(
27
) Neil Bradley, Cantor’s deputy chief of staff and policy director, thought the Biden committee showed promise at the start. “Where else do you walk into a room and find $123 billion in savings?” he asked after one of the first meetings.
(
28
) President Obama with Nancy Pelosi, the House Democratic leader. “Nancy has always been there for us,” Obama said. Rob Nabors, the White House director of legislative affairs, said of Pelosi, “She is absolutely nails.”
(
29
) Majority Leader Harry Reid negotiated with the Republicans and almost joined them in making a deficit reduction deal, but President Obama pulled him back. Reid complained, “Republicans can’t deliver the big deal. They’re jeopardizing the future of the country.”
(
30
) When Boehner suggested that he and the president begin face-to-face discussions on the debt limit, the question among White House staff was: Should we engage at all? From left, President Obama, chief of staff Bill Daley, director of legislative affairs Rob Nabors, National Economic Council Director Gene Sperling, deputy NEC director Jason Furman, Office of Management and Budget Director Jack Lew, senior adviser David Plouffe, and Treasury Secretary Tim Geithner.
(
31
) Speaker John Boehner, Vice President Joe Biden, President Obama and House Majority Leader Eric Cantor meet in the Oval Office on July 20 when they seemed to be getting close to a budget deal. On revenue, Boehner told the president, “Our necks are out as far as they can go.”
(
32
) President Obama at a press conference after Speaker Boehner pulled out of their talks for a second time. “I’ve been left at the altar now a couple of times,” he said, adding that Republicans would have to take “responsibility” for the failed talks.

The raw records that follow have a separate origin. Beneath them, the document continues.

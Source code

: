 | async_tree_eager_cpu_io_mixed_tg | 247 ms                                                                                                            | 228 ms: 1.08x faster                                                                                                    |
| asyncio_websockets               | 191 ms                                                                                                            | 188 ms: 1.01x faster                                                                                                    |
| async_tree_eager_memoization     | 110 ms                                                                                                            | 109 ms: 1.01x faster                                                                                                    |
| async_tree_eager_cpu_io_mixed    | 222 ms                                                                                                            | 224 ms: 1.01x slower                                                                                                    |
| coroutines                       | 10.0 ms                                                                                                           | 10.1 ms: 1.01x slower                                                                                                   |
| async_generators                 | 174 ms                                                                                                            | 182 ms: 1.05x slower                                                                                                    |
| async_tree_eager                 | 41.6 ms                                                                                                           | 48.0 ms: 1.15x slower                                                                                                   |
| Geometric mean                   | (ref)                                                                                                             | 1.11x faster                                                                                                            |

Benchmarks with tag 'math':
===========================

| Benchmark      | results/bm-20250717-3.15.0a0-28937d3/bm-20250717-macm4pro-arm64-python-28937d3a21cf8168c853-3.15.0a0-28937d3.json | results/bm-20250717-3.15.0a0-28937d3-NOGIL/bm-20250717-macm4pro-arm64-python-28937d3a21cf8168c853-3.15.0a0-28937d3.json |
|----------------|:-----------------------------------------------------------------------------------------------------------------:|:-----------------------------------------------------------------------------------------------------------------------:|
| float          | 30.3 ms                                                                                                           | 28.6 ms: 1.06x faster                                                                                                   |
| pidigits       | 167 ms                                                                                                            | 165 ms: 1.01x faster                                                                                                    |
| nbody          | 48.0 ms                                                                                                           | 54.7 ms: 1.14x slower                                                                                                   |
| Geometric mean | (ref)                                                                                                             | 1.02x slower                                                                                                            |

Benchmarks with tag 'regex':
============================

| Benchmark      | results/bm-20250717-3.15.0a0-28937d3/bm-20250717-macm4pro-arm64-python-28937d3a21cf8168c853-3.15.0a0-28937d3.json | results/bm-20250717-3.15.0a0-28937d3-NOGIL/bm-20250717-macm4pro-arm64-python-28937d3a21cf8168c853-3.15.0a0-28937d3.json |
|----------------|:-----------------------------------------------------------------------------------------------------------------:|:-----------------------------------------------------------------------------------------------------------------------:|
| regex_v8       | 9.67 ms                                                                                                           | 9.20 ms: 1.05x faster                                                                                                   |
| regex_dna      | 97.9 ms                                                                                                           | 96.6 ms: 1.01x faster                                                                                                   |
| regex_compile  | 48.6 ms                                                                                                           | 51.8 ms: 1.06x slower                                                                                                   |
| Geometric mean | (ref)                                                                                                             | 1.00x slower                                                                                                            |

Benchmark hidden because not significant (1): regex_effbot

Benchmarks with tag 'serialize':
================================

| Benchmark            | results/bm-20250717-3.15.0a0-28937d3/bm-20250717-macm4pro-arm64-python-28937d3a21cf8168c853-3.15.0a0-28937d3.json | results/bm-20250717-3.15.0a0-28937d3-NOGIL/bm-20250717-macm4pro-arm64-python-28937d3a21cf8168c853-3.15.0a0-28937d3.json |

The president’s press conference took place right after he hung up with Boehner. “He was spewing coals,” Boehner said of their conversation. “I was pretty angry,” Obama later recalled. “And look, the reason is, here we’ve got a national crisis that needs to get resolved. The entire world is watching.”
(
33
) Senate Majority Leader Harry Reid and Speaker Boehner in the White House Cabinet Room on July 23, 2011. “Mr. President,” said Boehner, “as I read the Constitution, the Congress writes the laws. You get to decide if you want to sign them.” Reid then asked the President to leave the room so congressional leaders could speak privately. “You know, the truth of the matter is, at that point, all I’m concerned about is getting this thing done,” the president recalled. “And so I’m not concerned about protocol.”
(
34
) Rohit Kumar, far right, McConnell’s chief domestic policy adviser, conducted key negotiations for the minority leader. When he showed up at home at 8 p.m. on July 29, his wife, Hilary, was stunned that he wasn’t still at work. “The fact that I’m here at eight o’clock,” he told her, “tells you how screwed we are. We’re nowhere. We have no deal.”
(
35
) By July 31, just two days before the Treasury would run out of money, White House staffers were exhausted from a month of intense negotiations. Bruce Reed, the vice president’s chief of staff, said it was comparable to an economic “modernday Cuban Missile Crisis.” From left, President Obama, National Economic Council Director Gene Sperling, chief of staff Bill Daley, Reed, director of legislative affairs Rob Nabors, Office of Management and Budget Director Jack Lew, Vice President Joe Biden, and White House senior adviser Valerie Jarrett.
(
36
) President Obama in the Oval Office on July 11. He told his senior staff he would not sign a short-term extension of the debt limit. “Under any scenario we risk a default,” he said. “That’s not my control. The Republicans are forcing the risk of a default on us. I can’t stop them from doing that. We can have the fight now, or we can have the fight later on, but the fight is coming to us.”
(
37
) President Obama, chief of staff Bill Daley, National Economic Council Director Gene Sperling, and Treasury Secretary Tim Geithner. “This is insanity,” said Geithner, as the final debt ceiling negotiations threatened to come undone over cuts to Defense spending.